In the mid 60s, when I was in my teens, everybody in school was given a nyltest shirt, supplied by a US company. Personally, I hated the thing, got eczema on my arms and tried my best to avoid man made fibres ever since.
The company also supplied enough shirts to go into our annual Christmas boxes to deprived children in a school in East Germany. We normally sent treats like nuts, dried fruit and cocoa, which were supplied, but every child packed a box and added a personal Christmas letter, handwritten.
One of the girls one of my parcels went to, is still in touch.
But not all the boxes went to the intended destination. Some children got thank yous from children in the Soviet Union.
Would love to read some of your weird memories.

dragonfly46 Sat 05-Jun-21 13:34:36

I remember being very little and standing in line with my spoon for malt!
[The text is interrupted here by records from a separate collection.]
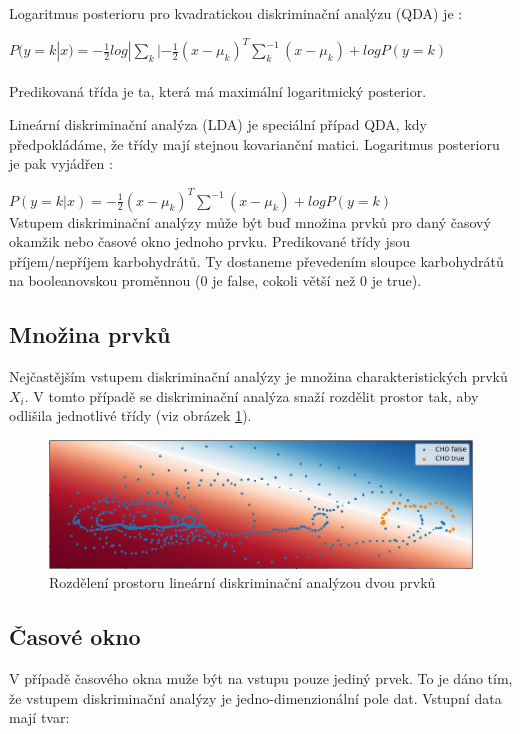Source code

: Logaritmus posterioru pro kvadratickou diskriminační analýzu (QDA) je \citep{cho.book.lda}:

$P(y=k|x)=-\frac{1}{2}log|\sum_{k}|-\frac{1}{2}(x-\mu_{k})^{T}\sum^{-1}_{k}(x-\mu_{k})+logP(y=k)$\\\\
Predikovaná třída je ta, která má maximální logaritmický posterior.

Lineární diskriminační analýza (LDA) je speciální případ QDA, kdy předpokládáme, že třídy mají stejnou kovarianční matici. Logaritmus posterioru je pak vyjádřen \citep{cho.scikit.lda}:

$P(y=k|x)=-\frac{1}{2}(x-\mu_{k})^{T}\sum^{-1}(x-\mu_{k})+logP(y=k)$\\

Vstupem diskriminační analýzy může být buď množina prvků pro daný časový okamžik nebo časové okno jednoho prvku. Predikované třídy jsou příjem/nepříjem karbohydrátů. Ty dostaneme převedením sloupce karbohydrátů na booleanovskou proměnnou (0 je false, cokoli větší než 0 je true).

\subsection{Množina prvků}

Nejčastějším vstupem diskriminační analýzy je množina charakteristických prvků $X_{i}$. V tomto případě se diskriminační analýza snaží rozdělit prostor tak, aby odlišila jednotlivé třídy (viz obrázek \ref{fig:lda}).

\begin{figure}[H]
\caption{Rozdělení prostoru lineární diskriminační analýzou dvou prvků}
\label{fig:lda}
\centering
\includegraphics[width=1\textwidth]{img/cho/lda2.png}
\end{figure}

\subsection{Časové okno}

V případě časového okna muže být na vstupu pouze jediný prvek. To je dáno tím, že vstupem diskriminační analýzy je jedno-dimenzionální pole dat. Vstupní data mají tvar:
Also being told to lie down and sleep at midday - something I found impossible to do.
Also saying the Lord's Prayer every day and wondering when we were going to Temptation!

Witzend Sat 05-Jun-21 14:02:45

No, Kate1949, but a bullock’s, eye, for physics!
Horrible.

When I was maybe 7 and somehow on my own in the school grounds, some random mother came up and gave me a brown paper parcel to give to a younger child in a form below. In a (to me) strange foreign accent she told me that instead of white knickers under the regulation navy, she’d dressed her daughter only in the navy ones (or vice versa, can’t remember now.). So would I pass the other pair with explanation to her form teacher?
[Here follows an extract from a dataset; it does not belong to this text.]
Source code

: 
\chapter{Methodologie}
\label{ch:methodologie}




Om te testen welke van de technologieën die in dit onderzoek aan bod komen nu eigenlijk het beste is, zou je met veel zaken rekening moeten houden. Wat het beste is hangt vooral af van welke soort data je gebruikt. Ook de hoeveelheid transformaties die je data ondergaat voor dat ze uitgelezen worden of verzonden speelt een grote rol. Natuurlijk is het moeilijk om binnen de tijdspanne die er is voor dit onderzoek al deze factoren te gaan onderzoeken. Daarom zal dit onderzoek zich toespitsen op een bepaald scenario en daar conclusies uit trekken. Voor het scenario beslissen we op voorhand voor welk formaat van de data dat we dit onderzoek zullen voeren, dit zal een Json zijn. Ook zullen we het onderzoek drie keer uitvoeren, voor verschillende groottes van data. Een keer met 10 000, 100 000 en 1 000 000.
Even then I thought it seriously weird! Who on earth wore 2 pairs of knickers to school?? And how embarrassed I’d have been if my mother did any such thing!

Kate1949 Sat 05-Jun-21 14:42:52

Oh yes Witzend You've reminded me that we did eyes as well. Yuk.

lovebeigecardigans1955 Sat 05-Jun-21 15:18:49

I'm not sure this counts as weird but here goes. On our way home from a school home economics class my sister and I were at a zebra crossing and she dropped her pie from her basket. The motorist gestured to it as he didn't want to drive over it. Shamefacedly she went back to retrieve it.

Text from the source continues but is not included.